Chronic lung disease (CLD)
- affects around one in five adults in Africa
- arises from respiratory infections such as TB and HIV, tobacco smoking and nutritional impairment.
CLDs are disproportionately prevalent in deprived populations and many sufferers can neither afford the drugs nor transport to medical clinics.
While medication may improve lung function and symptoms in some patients, for those with irreversible damage pulmonary rehabilitation (PR) is the only treatment and can be very effective.
PR is a programme of exercise, education and self-management. PR involves existing local resources such as nurses, doctors, physiotherapists and clinic staff. PR allows patients to help each other and themselves, without major capital outlay or equipment.
We have completed a pre-post intervention study in which we set up and ran a PR programme in Mulago Hospital, Kampala. A multidisciplinary team of doctors, nurses, physiotherapists and others ran 5 groups with 34 patients with chronic lung damage secondary to pulmonary TB. Results confirm that the programme is feasible and acceptable to patients and to the hospital staff at all levels. Major improvements were seen in exercise capacity and health status. In many patients, the experience was life-changing, allowing severely incapacitated patients who were entirely dependent on others to now function normally in work and social activities.

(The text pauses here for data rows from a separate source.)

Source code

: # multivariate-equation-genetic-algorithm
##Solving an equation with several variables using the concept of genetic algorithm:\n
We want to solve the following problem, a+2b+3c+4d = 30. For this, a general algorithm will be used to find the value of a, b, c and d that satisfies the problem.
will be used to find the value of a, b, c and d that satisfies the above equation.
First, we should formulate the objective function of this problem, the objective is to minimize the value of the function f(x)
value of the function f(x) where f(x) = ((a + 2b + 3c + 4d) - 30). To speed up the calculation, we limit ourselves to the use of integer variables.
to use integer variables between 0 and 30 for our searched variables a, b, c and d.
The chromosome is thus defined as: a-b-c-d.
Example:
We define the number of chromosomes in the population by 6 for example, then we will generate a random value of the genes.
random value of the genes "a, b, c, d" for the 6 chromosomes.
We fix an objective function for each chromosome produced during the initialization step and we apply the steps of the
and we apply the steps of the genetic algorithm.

PR uses local resources, requires little investment, and offers a new, sustainable therapy for p-TBLD in resource-limited settings. With the rising global burden of CRD, further studies are needed to assess the value of PR in p-TBLD and other prevalent forms of CRD.
MRC Wellcome and DFID Joint Global Health Trials £162,880.
The University of Plymouth is now part of a £2 million project with University Hospitals Leicester and the University of Leicester, focusing on developing, testing and delivering suitable PR programmes in four low and middle income countries (LMICs): Kyrgyzstan, Uganda, India, and Sri Lanka.